It’s time to make a decision about the future of the Coyotes. You’ve had plenty of time to figure this out. You’ve had years to figure this out.
The latest offer from Renaissance Sports Entertainment (RSE), the perspective ownership group for the team, is the best you’ll get.
Their latest proposal, which was released by the city, asks Glendale to write them a check for $15 million each year for 15 years. In return, the city would receive money back from RSE after the hockey season. The money would come from surcharges added to ticket prices, from parking revenue and naming rights and other sources.
RSE estimates Glendale would receive at least $6.7 million per year. They based their numbers of the worst attendance numbers the Coyotes have had.
In addition, under this proposal, RSE would set up:
A limited guarantee fund that the city can draw upon annually, once they have audited the revenues they receive from the team (including sales tax revenue), to help meet revenue projections if they fall short. That fund was created through a ticket surcharge. Based on last year’s numbers, the fund would have had $1.3 million in it this year.

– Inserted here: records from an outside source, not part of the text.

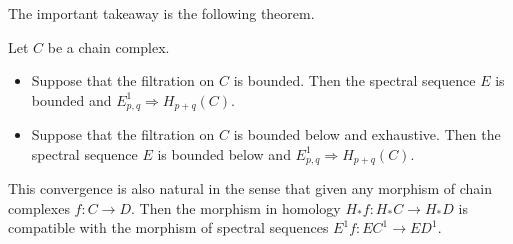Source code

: \documentclass[../thesis.tex]{subfiles}
\begin{document}
        The important takeaway is the following theorem.
        \begin{thm}
            Let $C$ be a chain complex.
            \begin{itemize}
                \item Suppose that the filtration on $C$ is bounded. Then the spectral sequence $E$ is bounded and $E^1_{p,q} \Rightarrow H_{p+q}(C)$.
                \item Suppose that the filtration on $C$ is bounded below and exhaustive. Then the spectral sequence $E$ is bounded below and $E^1_{p,q} \Rightarrow H_{p+q}(C)$.
            \end{itemize}
            This convergence is also natural in the sense that given any morphism of chain complexes $f : C \rightarrow D$. Then the morphism in homology $H_*f : H_*C \rightarrow H_*D$ is compatible with the morphism of spectral sequences $E^1f : EC^1 \rightarrow ED^1$.
        \end{thm}
\end{document}
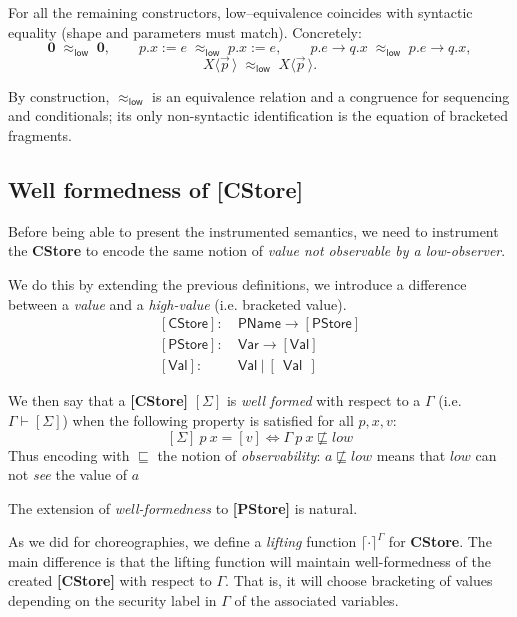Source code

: \documentclass[12pt,a4paper,twoside]{book}
\begin{document}
\noindent For all the remaining constructors, low–equivalence coincides with syntactic equality (shape and parameters must match). Concretely:
\[
\boldsymbol{0} \;\approx_{\mathsf{low}}\; \boldsymbol{0},\qquad
p.x \mathrel{:=} e \;\approx_{\mathsf{low}}\; p.x \mathrel{:=} e,\qquad
p.e \rightarrow q.x \;\approx_{\mathsf{low}}\; p.e \rightarrow q.x,
\]
\[
X\langle \vec{p}\,\rangle \;\approx_{\mathsf{low}}\; X\langle \vec{p}\,\rangle.
\]

By construction, \(\approx_{\mathsf{low}}\) is an equivalence relation and a congruence
for sequencing and conditionals; its only non-syntactic identification is the equation of  bracketed fragments.

\subsection{Well formedness of \textbf{[CStore]}}
Before being able to present the instrumented semantics, we need to instrument the \textbf{CStore} to encode the same notion of \emph{value not observable by a low-observer}.

We do this by extending the previous definitions, we introduce a difference between a \emph{value} and a \emph{high-value} (i.e. bracketed value).
\begin{align*}
	\mathsf{[CStore]}:&~\mathsf{PName} \rightarrow \mathsf{[PStore]}\\
	\mathsf{[PStore]}:&~\mathsf{Var} \rightarrow \mathsf{[Val]}\\
	\mathsf{[Val]}:&~ \mathsf{Val}~|~[~~\mathsf{Val}~~]
\end{align*}

We then say that a \textbf{[CStore]} $[\Sigma]$ is \emph{well formed} with respect to a $\Gamma$ (i.e. $\Gamma \vdash [\Sigma]$) when the following property is satisfied for all $p, x, v$:
$$
	[\Sigma]~p~x = [v] \iff \Gamma~p~x \not\sqsubseteq low
$$
Thus encoding with $\sqsubseteq$ the notion of \emph{observability}: $a \not\sqsubseteq low$ means that $low$ can not \emph{see} the value of $a$

The extension of \emph{well-formedness} to \textbf{[PStore]} is natural.

As we did for choreographies, we define a \emph{lifting} function $\lceil \cdot \rceil^\Gamma$ for \textbf{CStore}. The main difference is that the lifting function will maintain well-formedness of the created \textbf{[CStore]} with respect to $\Gamma$. That is, it will choose bracketing of values depending on the security label in $\Gamma$ of the associated variables.
\end{document}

But the deal does include a five-year opt out clause. If the Coyotes lose $50 million collectively during that time, RSE can move the franchise to another city without penalty.
Glendale is supposed to have this entire Coyotes situation wrapped up by July 2. Time is of the essence.
“We are awaiting a determination by the city of Glendale as to whether or not they are going to have new arrangements for the building for new ownership for the Coyotes,” said NHL Commissioner Gary Bettman. “That’s a decision that needs to be made by July 2. If the council doesn’t approve it so this transaction can close, I don’t think the Coyotes will be playing there anymore.”
Glendale has only budgeted $6 million to manage the arena. RSE’s deal would require the city to spend a little more money than they planned. In return, there will be at least 41 home games per season at the Jobing.com Arena.
So, please, take this offer or leave it.
But if you leave it, leave it for good. Leave it understanding you will have a nearly empty, state-of-the art arena. Leave it understanding another city will secure this hockey franchise. Leave it understanding that this city council will forever be remembered as the ones that let the Coyotes leave Glendale.
On the flip side, if you take this offer and you have to pay more to keep the franchise, you, as a city council, have mortgaged away your ability to complain about future budget shortfalls. There can be no more talking about 911 response times or library closures or job losses.
Make the decision you think is best for the city of Glendale. Live with the consequences, whatever they may be.
It’s time to stop dragging your feet.